Pero no intenté inmediatamente alterar mis niveles de T (Consulte "Conviértase en el Sr. T" para conocer las formas naturales de hacerlo). Las pautas médicas estándar para el tratamiento son estrictas. Califiqué en el primer recuento: "niveles de testosterona en suero inequívocamente bajos". Pero no tenía "síntomas y signos constantes" de niveles bajos de testosterona.

Para los médicos que adoptan el enfoque conservador, los síntomas que más importan son los cambios físicos, como el encogimiento de los testículos, el desarrollo de los senos, una disminución de las erecciones espontáneas o una pérdida de masa muscular y fuerza. Los médicos que adoptan un enfoque más flexible a menudo recomiendan la terapia a los hombres con el tipo de quejas que casi todos experimentan en algún momento: "¿Se cansa más fácilmente? ¿Es más difícil ponerse y mantenerse en forma? ¿Hay menos ganas de hacer ejercicio? ¿Perdiste algo de entusiasmo por la vida? No encajaba ninguno de los dos síntomas.

Teniendo en cuenta los matices involucrados, cualquiera que esté pensando en la terapia con testosterona debe consultar a un especialista. Mi médico, un endocrinólogo, señaló que, a pesar de la baja testosterona total, mi testosterona libre era normal. También descubrió una leve deficiencia de hormona tiroidea, una causa potencial de niveles bajos de testosterona. Así que, aunque no estaba descartando nada, todavía no se parecía a T-time.

Esos son el tipo de juicios que muchos más hombres emitirán en los próximos años, a medida que la población envejezca y aparezcan más pruebas sobre la salud y los problemas reproductivos. Para algunos hombres, tanto jóvenes como viejos, la terapia con testosterona parecerá un milagro, una segunda oportunidad en la vida como hombre. Pero los efectos también pueden variar dramáticamente de una persona a otra. Así que para otros hombres, no habrá mucha diferencia en absoluto. "Tendré 64 en abril", dice un endocrinólogo, cuya testosterona total es "celestial" a las 640, "y no siento lo mismo que cuando tenía 44. El envejecimiento es más que las hormonas".

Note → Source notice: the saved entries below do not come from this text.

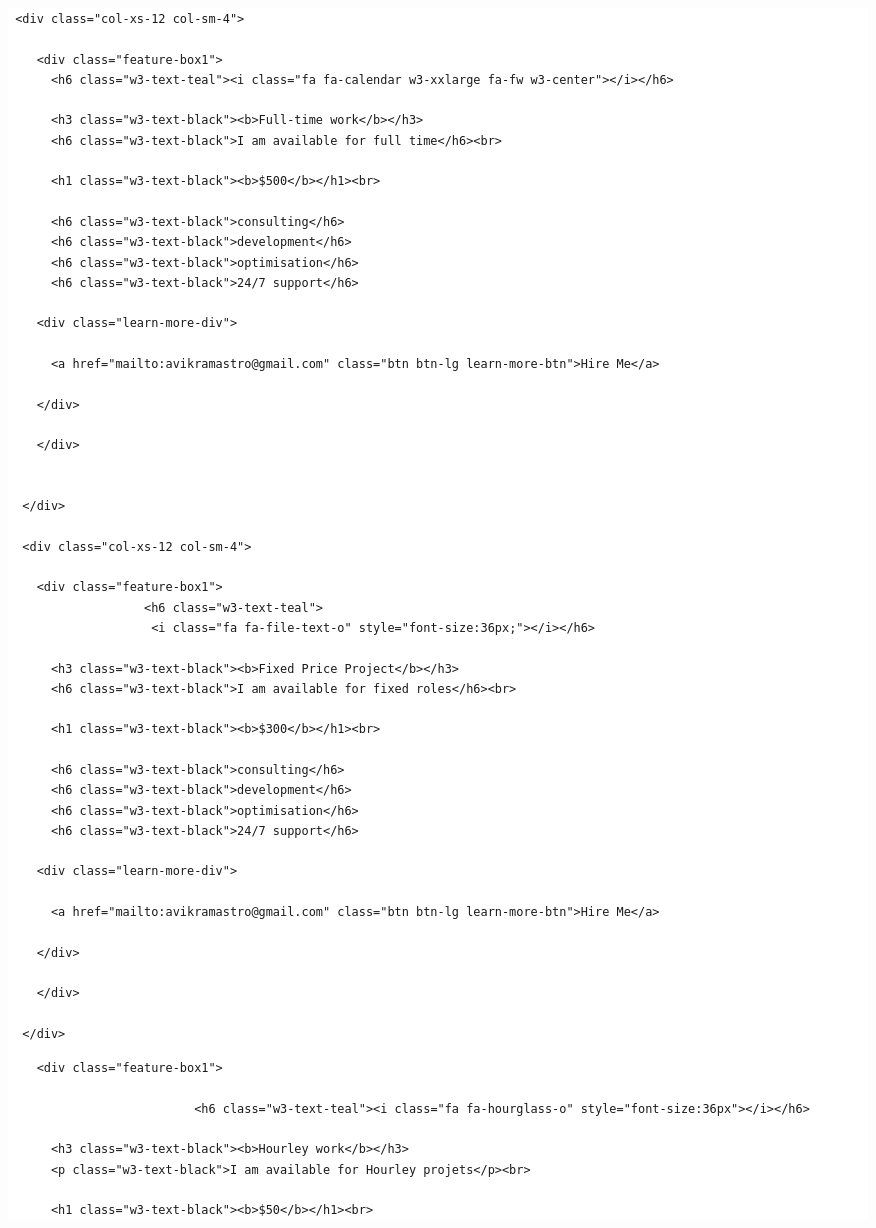      <div class="col-xs-12 col-sm-4">
  
        <div class="feature-box1">
          <h6 class="w3-text-teal"><i class="fa fa-calendar w3-xxlarge fa-fw w3-center"></i></h6>

          <h3 class="w3-text-black"><b>Full-time work</b></h3>
          <h6 class="w3-text-black">I am available for full time</h6><br>

          <h1 class="w3-text-black"><b>$500</b></h1><br>

          <h6 class="w3-text-black">consulting</h6>
          <h6 class="w3-text-black">development</h6>
          <h6 class="w3-text-black">optimisation</h6>
          <h6 class="w3-text-black">24/7 support</h6>
          
        <div class="learn-more-div">

          <a href="mailto:avikramastro@gmail.com" class="btn btn-lg learn-more-btn">Hire Me</a>

        </div>

        </div> 


      </div>

      <div class="col-xs-12 col-sm-4">

        <div class="feature-box1">
                       <h6 class="w3-text-teal">
                        <i class="fa fa-file-text-o" style="font-size:36px;"></i></h6>

          <h3 class="w3-text-black"><b>Fixed Price Project</b></h3>
          <h6 class="w3-text-black">I am available for fixed roles</h6><br>

          <h1 class="w3-text-black"><b>$300</b></h1><br>

          <h6 class="w3-text-black">consulting</h6>
          <h6 class="w3-text-black">development</h6>
          <h6 class="w3-text-black">optimisation</h6>
          <h6 class="w3-text-black">24/7 support</h6>
          
        <div class="learn-more-div">

          <a href="mailto:avikramastro@gmail.com" class="btn btn-lg learn-more-btn">Hire Me</a>

        </div>

        </div>

      </div>
  

   <div class="col-xs-12 col-sm-4">

        <div class="feature-box1">

                              <h6 class="w3-text-teal"><i class="fa fa-hourglass-o" style="font-size:36px"></i></h6>

          <h3 class="w3-text-black"><b>Hourley work</b></h3>
          <p class="w3-text-black">I am available for Hourley projets</p><br>

          <h1 class="w3-text-black"><b>$50</b></h1><br>
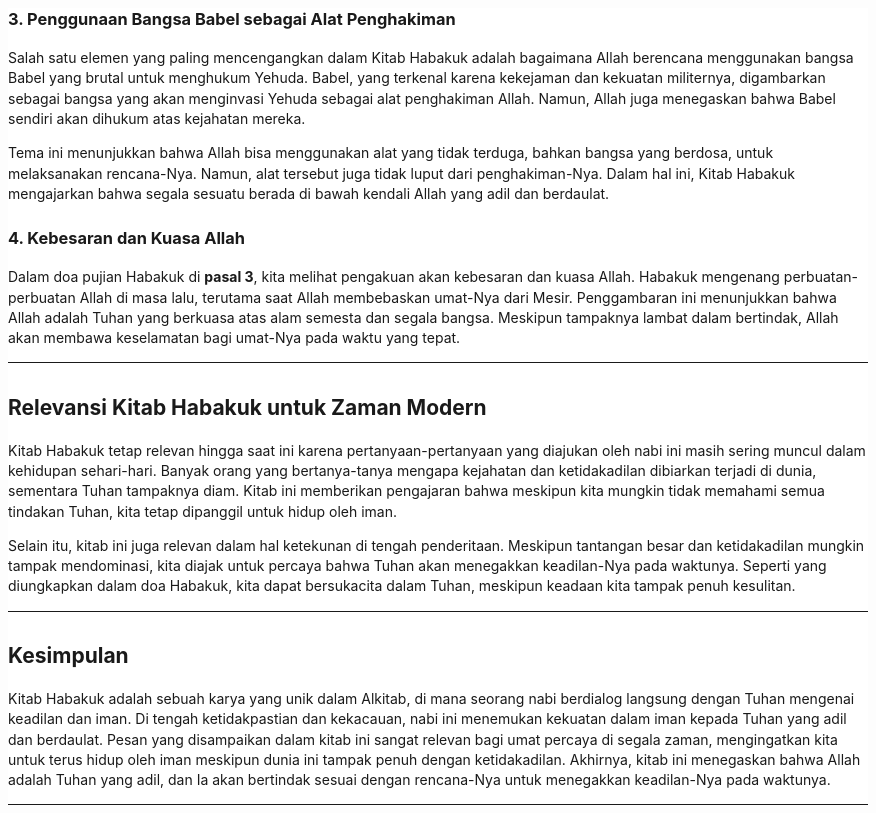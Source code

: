 ### 3. Penggunaan Bangsa Babel sebagai Alat Penghakiman

Salah satu elemen yang paling mencengangkan dalam Kitab Habakuk adalah bagaimana Allah berencana menggunakan bangsa Babel yang brutal untuk menghukum Yehuda. Babel, yang terkenal karena kekejaman dan kekuatan militernya, digambarkan sebagai bangsa yang akan menginvasi Yehuda sebagai alat penghakiman Allah. Namun, Allah juga menegaskan bahwa Babel sendiri akan dihukum atas kejahatan mereka.

Tema ini menunjukkan bahwa Allah bisa menggunakan alat yang tidak terduga, bahkan bangsa yang berdosa, untuk melaksanakan rencana-Nya. Namun, alat tersebut juga tidak luput dari penghakiman-Nya. Dalam hal ini, Kitab Habakuk mengajarkan bahwa segala sesuatu berada di bawah kendali Allah yang adil dan berdaulat.

### 4. Kebesaran dan Kuasa Allah

Dalam doa pujian Habakuk di **pasal 3**, kita melihat pengakuan akan kebesaran dan kuasa Allah. Habakuk mengenang perbuatan-perbuatan Allah di masa lalu, terutama saat Allah membebaskan umat-Nya dari Mesir. Penggambaran ini menunjukkan bahwa Allah adalah Tuhan yang berkuasa atas alam semesta dan segala bangsa. Meskipun tampaknya lambat dalam bertindak, Allah akan membawa keselamatan bagi umat-Nya pada waktu yang tepat.

---

## Relevansi Kitab Habakuk untuk Zaman Modern

Kitab Habakuk tetap relevan hingga saat ini karena pertanyaan-pertanyaan yang diajukan oleh nabi ini masih sering muncul dalam kehidupan sehari-hari. Banyak orang yang bertanya-tanya mengapa kejahatan dan ketidakadilan dibiarkan terjadi di dunia, sementara Tuhan tampaknya diam. Kitab ini memberikan pengajaran bahwa meskipun kita mungkin tidak memahami semua tindakan Tuhan, kita tetap dipanggil untuk hidup oleh iman.

Selain itu, kitab ini juga relevan dalam hal ketekunan di tengah penderitaan. Meskipun tantangan besar dan ketidakadilan mungkin tampak mendominasi, kita diajak untuk percaya bahwa Tuhan akan menegakkan keadilan-Nya pada waktunya. Seperti yang diungkapkan dalam doa Habakuk, kita dapat bersukacita dalam Tuhan, meskipun keadaan kita tampak penuh kesulitan.

---

## Kesimpulan

Kitab Habakuk adalah sebuah karya yang unik dalam Alkitab, di mana seorang nabi berdialog langsung dengan Tuhan mengenai keadilan dan iman. Di tengah ketidakpastian dan kekacauan, nabi ini menemukan kekuatan dalam iman kepada Tuhan yang adil dan berdaulat. Pesan yang disampaikan dalam kitab ini sangat relevan bagi umat percaya di segala zaman, mengingatkan kita untuk terus hidup oleh iman meskipun dunia ini tampak penuh dengan ketidakadilan. Akhirnya, kitab ini menegaskan bahwa Allah adalah Tuhan yang adil, dan Ia akan bertindak sesuai dengan rencana-Nya untuk menegakkan keadilan-Nya pada waktunya.

---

Entonces, ¿cuál eres? ¿Y qué debes hacer? Un buen médico es el lugar para comenzar, pero incluso los médicos no tienen ciertas respuestas, y su gobierno ha garantizado que los médicos no obtendrán respuestas en las próximas décadas. Entonces, cuando se trata de hacer lo correcto con la testosterona, la verdad es que estás bastante solo.

La pregunta sigue siendo: ¿Eres lo suficientemente hombre en este momento? ¿Estarás dentro de 10 años?